It is important to underline how thoroughly this conviction is worked out in practice: in my research encounters with scientists and policymakers, some have confirmed that they (sometimes explicitly and other times implicitly) work with a secular ‘firewall’ in practice, bracketing out their own personal experience in the context of policy formulation (Habermas, Citation2008). As a range of post-secular scholars have observed, such a dichotomisation is unhealthy, but even more to the point, presents us with a suite of analysis and policy options which are ill-suited for human participation (C. D. Ives et al., Citation2024).Footnote1 In what follows, I’ll unpack my analysis of how environmental concern is often de-personalised and I’ll outline a practical programme detailing how education might be broadened and reformed for the sake of fostering more personal forms of learning-for-action in a climate emergency.

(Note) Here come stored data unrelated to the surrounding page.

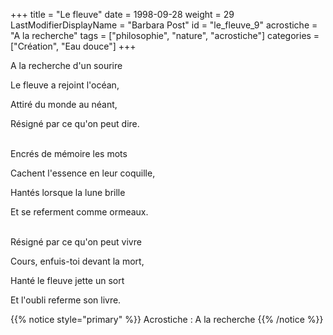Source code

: +++
title = "Le fleuve"
date = 1998-09-28
weight = 29
LastModifierDisplayName = "Barbara Post"
id = "le_fleuve_9"
acrostiche = "A la recherche"
tags = ["philosophie", "nature", "acrostiche"]
categories = ["Création", "Eau douce"]
+++

A la recherche d'un sourire

Le fleuve a rejoint l'océan,

Attiré du monde au néant,

Résigné par ce qu'on peut dire.

 \
Encrés de mémoire les mots

Cachent l'essence en leur coquille,

Hantés lorsque la lune brille

Et se referment comme ormeaux.

 \
Résigné par ce qu'on peut vivre

Cours, enfuis-toi devant la mort,

Hanté le fleuve jette un sort

Et l'oubli referme son livre.

{{% notice style="primary" %}}
Acrostiche : A la recherche
{{% /notice %}}
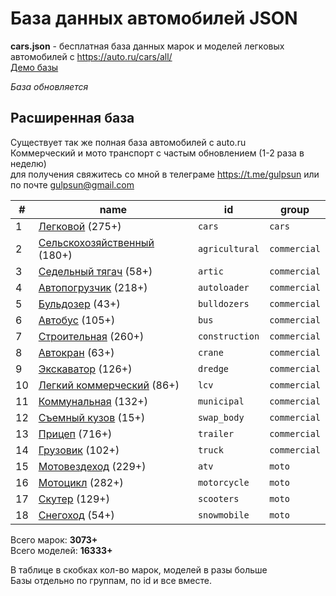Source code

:# База данных автомобилей JSON

**cars.json** - бесплатная база данных марок и моделей легковых автомобилей с https://auto.ru/cars/all/  
[Демо базы](https://blanzh.github.io/carsBase/)

_База обновляется_

## Расширенная база
Существует так же полная база автомобилей с auto.ru  
Коммерческий и мото транспорт с частым обновлением (1-2 раза в неделю)  
для получения свяжитесь со мной в телеграме https://t.me/gulpsun или по почте gulpsun@gmail.com

|#|name|id|group|
|---|---|---|---|
|1|[Легковой](https://auto.ru/cars/all/) (275+)|`cars`|`cars`|
|2|[Сельскохозяйственный](https://auto.ru/agricultural/all/) (180+)|`agricultural`|`commercial`|
|3|[Седельный тягач](https://auto.ru/artic/all/) (58+)|`artic`|`commercial`|
|4|[Автопогрузчик](https://auto.ru/autoloader/all/) (218+)|`autoloader`|`commercial`|
|5|[Бульдозер](https://auto.ru/bulldozers/all/) (43+)|`bulldozers`|`commercial`|
|6|[Автобус](https://auto.ru/bus/all/) (105+)|`bus`|`commercial`|
|7|[Строительная](https://auto.ru/construction/all/) (260+)|`construction`|`commercial`|
|8|[Автокран](https://auto.ru/crane/all/) (63+)|`crane`|`commercial`|
|9|[Экскаватор](https://auto.ru/dredge/all/) (126+)|`dredge`|`commercial`|
|10|[Легкий коммерческий](https://auto.ru/lcv/all/) (86+)|`lcv`|`commercial`|
|11|[Коммунальная](https://auto.ru/municipal/all/) (132+)|`municipal`|`commercial`|
|12|[Съемный кузов](https://auto.ru/swap_body/all/) (15+)|`swap_body`|`commercial`|
|13|[Прицеп](https://auto.ru/trailer/all/) (716+)|`trailer`|`commercial`|
|14|[Грузовик](https://auto.ru/truck/all/) (102+)|`truck`|`commercial`|
|15|[Мотовездеход](https://auto.ru/atv/all/) (229+)|`atv`|`moto`|
|16|[Мотоцикл](https://auto.ru/motorcycle/all/) (282+)|`motorcycle`|`moto`|
|17|[Скутер](https://auto.ru/scooters/all/) (129+)|`scooters`|`moto`|
|18|[Снегоход](https://auto.ru/snowmobile/all/) (54+)|`snowmobile`|`moto`|

Всего марок: **3073+**  
Всего моделей: **16333+**  
  
В таблице в скобках кол-во марок, моделей в разы больше  
Базы отдельно по группам, по id и все вместе.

Confronting de-personalised environmentalism

One particularly sustained analysis of the way that public conversations about climate change have become depersonalised can be found in indigenous scholarship. In one example, in a book titled Red Pedagogy, Sandy Grande (Quechua) analyses the ontology I’ve mentioned above as ‘the deep structures of colonialist consciousness’ (Citation2015, p. 96). It is important to appreciate, as Grande does, that this is a ubiquitous ontological framework in the modern world, where even the usual enemies of Marxist critique and capitalist ideology are hand in hand in agreement (p. 27). This ontological system (which might also be called a system of belief) includes the following elements, according to Grande:

  1. belief in progress as change and change as progress

  2. belief in the effective separateness of faith and reason (or rationality)

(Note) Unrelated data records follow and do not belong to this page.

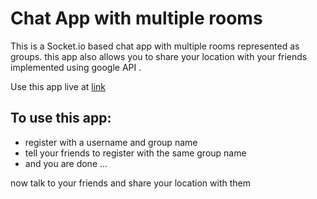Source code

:# Chat App with multiple rooms

This is a Socket.io based chat app with multiple rooms represented as groups. this app also allows you to share your location with your friends implemented using google API .

 Use this app live at [ link ]( realchatapp.herokuapp.com )

## To use this app: 

* register with a username and group name
* tell your friends to register with the same group name 
* and you are done ... 

now talk to your friends and share your location with them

  3. belief in the essential quality of the universe and of ‘reality’ as impersonal, secular, material, mechanistic, and relativistic

  4. subscription to ontological individualism and

  5. belief in human beings as separate from and superior to the rest of nature.

(Grande, Citation2015, summarised in, p. 99; Liboiron, Citation2021, p. 16)

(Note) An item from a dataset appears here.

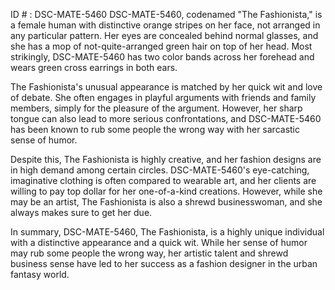 ID # : DSC-MATE-5460
DSC-MATE-5460, codenamed "The Fashionista," is a female human with distinctive orange stripes on her face, not arranged in any particular pattern. Her eyes are concealed behind normal glasses, and she has a mop of not-quite-arranged green hair on top of her head. Most strikingly, DSC-MATE-5460 has two color bands across her forehead and wears green cross earrings in both ears. 

The Fashionista's unusual appearance is matched by her quick wit and love of debate. She often engages in playful arguments with friends and family members, simply for the pleasure of the argument. However, her sharp tongue can also lead to more serious confrontations, and DSC-MATE-5460 has been known to rub some people the wrong way with her sarcastic sense of humor. 

Despite this, The Fashionista is highly creative, and her fashion designs are in high demand among certain circles. DSC-MATE-5460's eye-catching, imaginative clothing is often compared to wearable art, and her clients are willing to pay top dollar for her one-of-a-kind creations. However, while she may be an artist, The Fashionista is also a shrewd businesswoman, and she always makes sure to get her due. 

In summary, DSC-MATE-5460, The Fashionista, is a highly unique individual with a distinctive appearance and a quick wit. While her sense of humor may rub some people the wrong way, her artistic talent and shrewd business sense have led to her success as a fashion designer in the urban fantasy world.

It is important to highlight the way that, in Grande’s account, these elements intertwine and reinforce one another which produces a subsequent need to re-inflect pedagogy in multiple and intertwined ways. Other authors in this Special Issue have confronted a number of resonant elements. Jordan and Jónsson raise important questions around the ways that human exceptionalism is a driver of indifference towards and inputs to climate change, and Nichol and Higgins have highlighted the importance of experience and challenged some of the hegemony of rationality and deference to mechanistic understandings of the world. As these authors relate, reparative alternatives have been consolidated by scholars in pedagogical programmes such as post-humanism, place-based education, outdoor learning and wild and slow pedagogy. I see all these programmes as supporting and informing the re-personalisation of education that I am arguing for here, but there are also some more particular critiques and alternatives which need to be considered as well.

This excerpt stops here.